Brilian•Bandung – Ketua Fraksi Partai Keadilan Sejahtera (PKS), Iman Lestariyono, S.Si dan Ketua Fraksi Partai Nasional Demokrat, Dr. Uung Tanuwidjaja, S.E., M.M., hadir dalam acara Kick Off Meeting Rencana Kerja Pembangunan Daerah (RKPD) Tahun 2025 yang diselenggarakan oleh Bappelitbang Kota Bandung di Hotel Horison, Bandung pada Selasa (19/12/2023).
Menurut Iman, kegiatan kick off meeting RKPD ini bertujuan untuk merumuskan program pembangunan Kota Bandung pada tahun 2025 serta menekankan pentingnya RKPD tahun 2025 merujuk pada Rencana Pembangunan Daerah (RPD) Tahun 2024-2026, terutama dalam menghadapi masa transisi tanpa kepala daerah.

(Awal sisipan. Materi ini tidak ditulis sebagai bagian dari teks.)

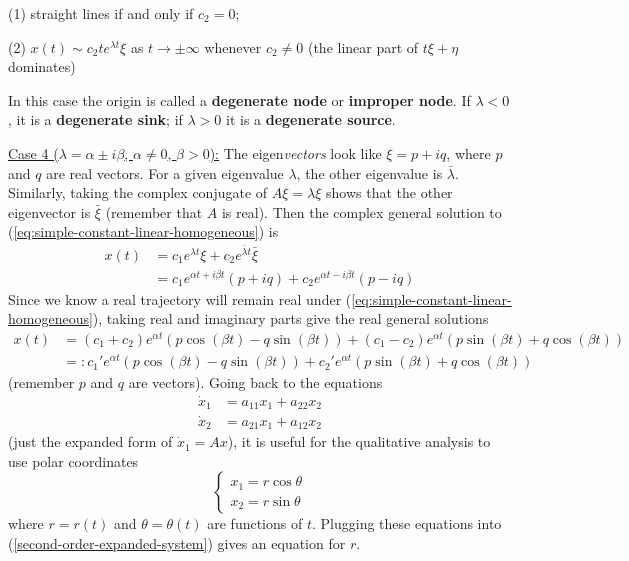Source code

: \documentclass[11pt, letterpaper, oneside]{article}     %
\numberwithin{equation}{subsection}
\theoremstyle{definition}
\numberwithin{theorem}{section}
\theoremstyle{remark}
\begin{document}
(1) straight lines if and only if $c_2 = 0$;

(2) $x(t) \sim c_2 te^{\lambda t} \xi$ as $t\to\pm\infty$ whenever $c_2 \neq 0$ (the linear part of $t\xi + \eta$ dominates)

In this case the origin is called a \textbf{degenerate node} or \textbf{improper node}. If $\lambda < 0$, it is a \textbf{degenerate sink}; if $\lambda > 0$ it is a \textbf{degenerate source}.

\bigskip

\noindent
\underline{Case 4 ($\lambda = \alpha \pm i\beta$, $\alpha \neq 0$, $\beta > 0$):} The eigen\emph{vectors} look like $\xi = p + iq$, where $p$ and $q$ are real vectors. For a given eigenvalue $\lambda$, the other eigenvalue is $\bar\lambda$. Similarly, taking the complex conjugate of $A\xi = \lambda \xi$ shows that the other eigenvector is $\bar\xi$ (remember that $A$ is real). Then the complex general solution to (\ref{eq:simple-constant-linear-homogeneous}) is
\begin{align}
  x(t) &= c_1e^{\lambda t}\xi + c_2e^{\bar\lambda t}\bar\xi\\
  &= c_1e^{\alpha t + i\beta t}(p + iq) + c_2e^{\alpha t - i\beta t}(p - iq)
\end{align}
Since we know a real trajectory will remain real under (\ref{eq:simple-constant-linear-homogeneous}), taking real and imaginary parts give the real general solutions
\begin{align}
  x(t) &= (c_1 + c_2)e^{\alpha t}(p\cos(\beta t) - q\sin(\beta t))
  + (c_1 - c_2)e^{\alpha t}(p\sin(\beta t) + q\cos(\beta t))\\
  &=: c_1'e^{\alpha t}(p\cos(\beta t) - q\sin(\beta t))
  + c_2'e^{\alpha t}(p\sin(\beta t) + q\cos(\beta t))
\end{align}
(remember $p$ and $q$ are vectors). Going back to the equations
\begin{align}\label{second-order-expanded-system}
  \dot x_1 &= a_{11}x_1 + a_{22}x_2\\
  \dot x_2 &= a_{21}x_1 + a_{12}x_2
\end{align}
(just the expanded form of $\dot x_1 = Ax$), it is useful for the qualitative analysis to use polar coordinates
\begin{equation}
  \begin{cases}
    x_1 = r\cos\theta\\
    x_2 = r\sin\theta
  \end{cases}
\end{equation}
where $r = r(t)$ and $\theta = \theta(t)$ are functions of $t$. Plugging these equations into (\ref{second-order-expanded-system}) gives an equation for $r$.
\end{document}
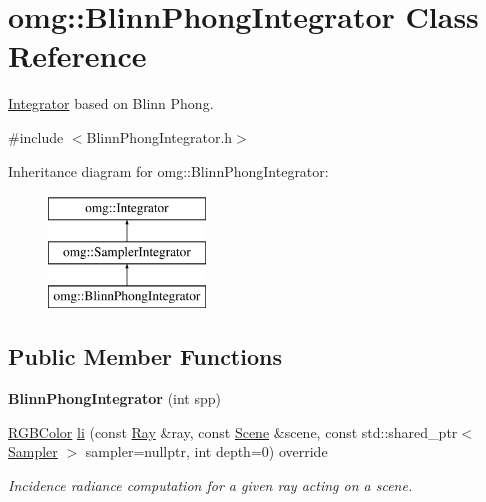 \hypertarget{classomg_1_1_blinn_phong_integrator}{}\section{omg\+::Blinn\+Phong\+Integrator Class Reference}
\label{classomg_1_1_blinn_phong_integrator}


\mbox{\hyperlink{classomg_1_1_integrator}{Integrator}} based on Blinn Phong.  




{\ttfamily \#include $<$Blinn\+Phong\+Integrator.\+h$>$}

Inheritance diagram for omg\+::Blinn\+Phong\+Integrator\+:\begin{figure}[H]
\begin{center}
\leavevmode
\includegraphics[height=3.000000cm]{classomg_1_1_blinn_phong_integrator}
\end{center}
\end{figure}
\subsection*{Public Member Functions}
\begin{DoxyCompactItemize}
\item 
\mbox{\label{classomg_1_1_blinn_phong_integrator_a77a8fcab6b06486fcc070d4481900a8e}} 
{\bfseries Blinn\+Phong\+Integrator} (int spp)
\item 
\mbox{\hyperlink{namespaceomg_a7b0e3f3dcf76f2b4758c314a41885917}{R\+G\+B\+Color}} \mbox{\hyperlink{classomg_1_1_blinn_phong_integrator_a5a55ac71748932d2697dcec8262900f2}{li}} (const \mbox{\hyperlink{classomg_1_1_ray}{Ray}} \&ray, const \mbox{\hyperlink{classomg_1_1_scene}{Scene}} \&scene, const std\+::shared\+\_\+ptr$<$ \mbox{\hyperlink{classomg_1_1_sampler}{Sampler}} $>$ sampler=nullptr, int depth=0) override
\begin{DoxyCompactList}\small\item\em Incidence radiance computation for a given ray acting on a scene. \end{DoxyCompactList}\end{DoxyCompactItemize}
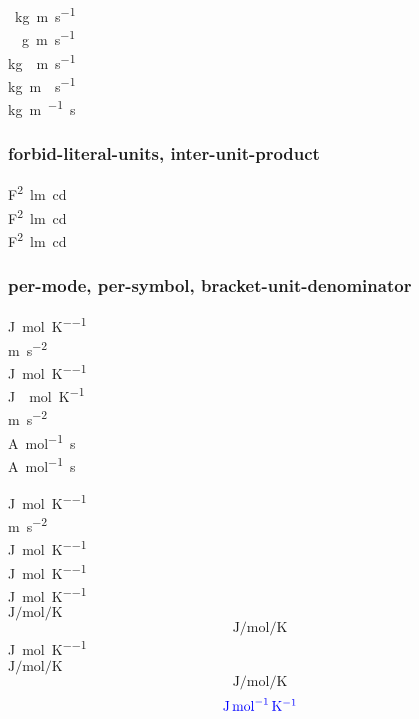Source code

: \documentclass{article}
\begin{document}
\si{\cancel\kilo\gram\metre\per\second} \\
\si{\kilo\cancel\gram\metre\per\second} \\
\si{\kilo\gram\cancel\metre\per\second} \\
\si{\kilo\gram\metre\cancel\per\second} \\
\si{\kilo\gram\metre\per\cancel\second} \\

\subsubsection{forbid-literal-units, inter-unit-product}
\si{\farad\squared\lumen\candela} \\
\si[inter-unit-product = \ensuremath{{}\cdot{}}]{\farad\squared\lumen\candela}\\
\si[color=blue,inter-unit-product = \ensuremath{{}\cdot{}}]{\farad\squared\lumen\candela}\\
\subsubsection{per-mode, per-symbol, bracket-unit-denominator}
\si{\joule\per\mole\per\kelvin} \\
\si{\metre\per\second\squared} \\
\si[per-mode=fraction]{\joule\per\mole\per\kelvin} \\
\si[per-mode=fraction]{\joule{}\mole\per\kelvin} \\
\si[per-mode=fraction]{\metre\per\second\squared}\\
\si{\ampere\per\mole\second} \\
\si[per-mode = reciprocal-positive-first]{\ampere\per\mole\second}

{
%
\si{\joule\per\mole\per\kelvin} \\
\si{\metre\per\second\squared} \\
\si[per-symbol = \text{~div~}]{\joule\per\mole\per\kelvin} \\
\si[bracket-unit-denominator = false]{\joule\per\mole\per\kelvin}\\
}
\si[per-mode=repeated-symbol]{\joule\per\mole\per\kelvin}\\
{
%
\( \si{\joule\per\mole\per\kelvin} \)
\[ \si{\joule\per\mole\per\kelvin} \]
\si{\joule\per\mole\per\kelvin} \\
\(
\displaystyle
\si{\joule\per\mole\per\kelvin}
\)
\[
\textstyle
\si{\joule\per\mole\per\kelvin}
\]
\[
\textstyle
\si[color=blue]{\joule\per\mole\per\kelvin}
\]
}
\end{document}
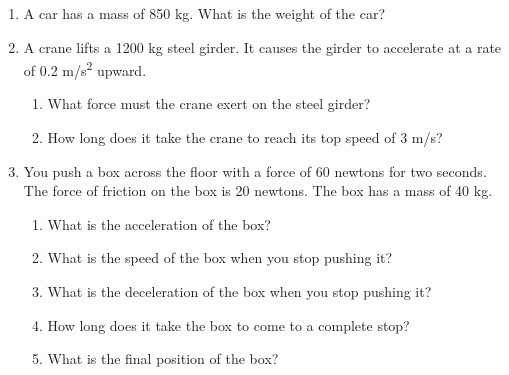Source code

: \documentclass[letterpaper, 12pt]{article}
\begin{document}
\begin{enumerate}
\item A car has a mass of 850 kg.  What is the weight of the car?
\vspace{0.4in}


\item A crane lifts a 1200 kg steel girder.  It causes the girder to accelerate at a rate of 0.2 m/s\textsuperscript{2} upward. 
\begin{enumerate}
	\item What force must the crane exert on the steel girder?
	\vspace{0.4in}
	\item How long does it take the crane to reach its top speed of 3 m/s?

\end{enumerate}

\pagebreak


\item You push a box across the floor with a force of 60 newtons for two seconds.  The force of friction on the box is 20 newtons.  The box has a mass of 40 kg.  
\begin{enumerate}
	\item What is the acceleration of the box?
	\vspace{0.4in}
	\item What is the speed of the box when you stop pushing it?
	\vspace{0.4in}
	\item What is the deceleration of the box when you stop pushing it?
	\vspace{0.4in}
	\item How long does it take the box to come to a complete stop?
	\vspace{0.4in}
	\item What is the final position of the box?
	\vspace{0.4in}
\end{enumerate}



\end{enumerate}
 
\end{document}
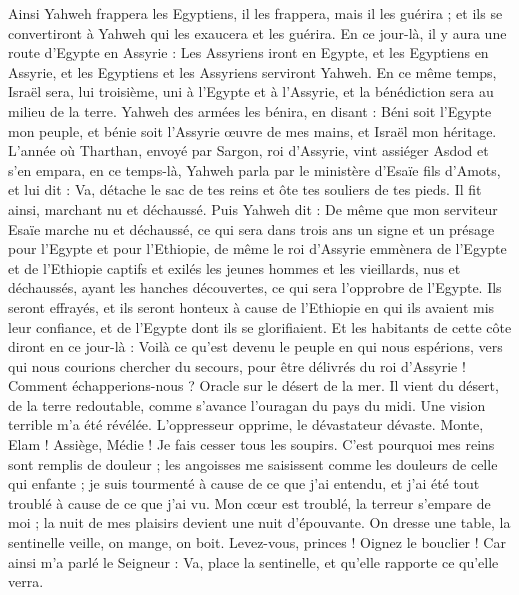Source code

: \begin{multicols}{2}
Ainsi Yahweh frappera les Egyptiens, il les frappera, mais il les guérira ; et ils se convertiront à Yahweh qui les exaucera et les guérira.
En ce jour-là, il y aura une route d'Egypte en Assyrie : Les Assyriens iront en Egypte, et les Egyptiens en Assyrie, et les Egyptiens et les Assyriens serviront Yahweh.
En ce même temps, Israël sera, lui troisième, uni à l'Egypte et à l'Assyrie, et la bénédiction sera au milieu de la terre.
Yahweh des armées les bénira, en disant : Béni soit l'Egypte mon peuple, et bénie soit l'Assyrie œuvre de mes mains, et Israël mon héritage.
\VerseOne{}L'année où Tharthan, envoyé par Sargon, roi d'Assyrie, vint assiéger Asdod et s'en empara,
en ce temps-là, Yahweh parla par le ministère d'Esaïe fils d'Amots, et lui dit : Va, détache le sac de tes reins et ôte tes souliers de tes pieds. Il fit ainsi, marchant nu et déchaussé.
Puis Yahweh dit : De même que mon serviteur Esaïe marche nu et déchaussé, ce qui sera dans trois ans un signe et un présage pour l'Egypte et pour l'Ethiopie,
de même le roi d'Assyrie emmènera de l'Egypte et de l'Ethiopie captifs et exilés les jeunes hommes et les vieillards, nus et déchaussés, ayant les hanches découvertes, ce qui sera l'opprobre de l'Egypte.
Ils seront effrayés, et ils seront honteux à cause de l'Ethiopie en qui ils avaient mis leur confiance, et de l'Egypte dont ils se glorifiaient.
Et les habitants de cette côte diront en ce jour-là : Voilà ce qu'est devenu le peuple en qui nous espérions, vers qui nous courions chercher du secours, pour être délivrés du roi d'Assyrie ! Comment échapperions-nous ?
\VerseOne{}Oracle sur le désert de la mer. Il vient du désert, de la terre redoutable, comme s'avance l'ouragan du pays du midi.
Une vision terrible m'a été révélée. L'oppresseur opprime, le dévastateur dévaste. Monte, Elam ! Assiège, Médie ! Je fais cesser tous les soupirs.
C'est pourquoi mes reins sont remplis de douleur ; les angoisses me saisissent comme les douleurs de celle qui enfante ; je suis tourmenté à cause de ce que j'ai entendu, et j'ai été tout troublé à cause de ce que j'ai vu.
Mon cœur est troublé, la terreur s'empare de moi ; la nuit de mes plaisirs devient une nuit d'épouvante.
On dresse une table, la sentinelle veille, on mange, on boit. Levez-vous, princes ! Oignez le bouclier !
Car ainsi m'a parlé le Seigneur : Va, place la sentinelle, et qu'elle rapporte ce qu'elle verra.

\end{multicols}
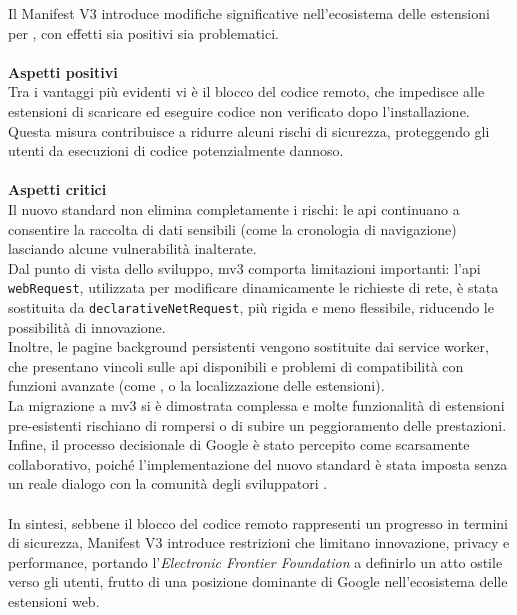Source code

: \noindent Il Manifest V3 introduce modifiche significative nell’ecosistema delle estensioni per , con effetti sia positivi sia problematici.\\
\\
\textbf{Aspetti positivi}\\
Tra i vantaggi più evidenti vi è il blocco del codice remoto, che impedisce alle estensioni di scaricare ed eseguire codice non verificato dopo l’installazione. Questa misura contribuisce a ridurre alcuni rischi di sicurezza, proteggendo gli utenti da esecuzioni di codice potenzialmente dannoso.\\
\\
\textbf{Aspetti critici}\\
Il nuovo standard non elimina completamente i rischi: le \acrshort{api} continuano a consentire la raccolta di dati sensibili (come la cronologia di navigazione) lasciando alcune vulnerabilità inalterate. \\Dal punto di vista dello sviluppo, \acrshort{mv3} comporta limitazioni importanti: l'\acrshort{api} \texttt{webRequest}, utilizzata per modificare dinamicamente le richieste di rete, è stata sostituita da \texttt{declarativeNetRequest}, più rigida e meno flessibile, riducendo le possibilità di innovazione. \\Inoltre, le pagine background persistenti vengono sostituite dai service worker, che presentano vincoli sulle \acrshort{api} disponibili e problemi di compatibilità con funzioni avanzate (come ,  o la localizzazione delle estensioni). 
\\La migrazione a \acrshort{mv3} si è dimostrata complessa e molte funzionalità di estensioni pre-esistenti rischiano di rompersi o di subire un peggioramento delle prestazioni. Infine, il processo decisionale di Google è stato percepito come scarsamente collaborativo, poiché l’implementazione del nuovo standard è stata imposta senza un reale dialogo con la comunità degli sviluppatori \cite{site:mv3-eff}.\\
\\
In sintesi, sebbene il blocco del codice remoto rappresenti un progresso in termini di sicurezza, Manifest V3 introduce restrizioni che limitano innovazione, privacy e performance, portando l’\textit{Electronic Frontier Foundation} a definirlo un atto ostile verso gli utenti, frutto di una posizione dominante di Google nell’ecosistema delle estensioni web.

“Perencanaan RKPD harus mempertimbangkan pijakan hukum dari RPJMD untuk RKPD tahun 2024, yang akan menjadi landasan rencana pembangunan di tahun 2025,” katanya.
Ia juga mengingatkan Pemerintah Kota Bandung untuk memprioritaskan isu-isu yang akan diwujudkan dalam RKPD tahun 2024 dan 2025 dengan harapan agar program perencanaan yang telah ada sebelumnya tetap berkelanjutan, sehingga tidak ada program yang tidak terealisasi untuk masyarakat Kota Bandung.
Sementara itu, Uung Tanuwidjaja, Ketua Fraksi Partai Nasional Demokrat, memberikan apresiasi terhadap kegiatan kick off meeting RKPD Tahun 2025 ini. Menurutnya, hal ini menunjukkan kesiapan dini Pemerintah Kota Bandung dalam merancang pembangunan di tahun 2025. Uung menjelaskan bahwa pada tahun 2025, Pemerintah pusat melalui Bappenas telah menetapkan beberapa program prioritas yang harus dilaksanakan di Kota Bandung.
Meskipun demikian, Uung mendorong Pemerintah Kota Bandung untuk melaksanakan program Bappenas dengan menyesuaikan kebutuhan yang ada. Ia juga mencermati bahwa rencana pembangunan di tahun 2025 akan dibahas dalam APBD tahun 2024 oleh masa transisi pimpinan dan anggota legislatif dari dua periode sebelumnya dan selanjutnya.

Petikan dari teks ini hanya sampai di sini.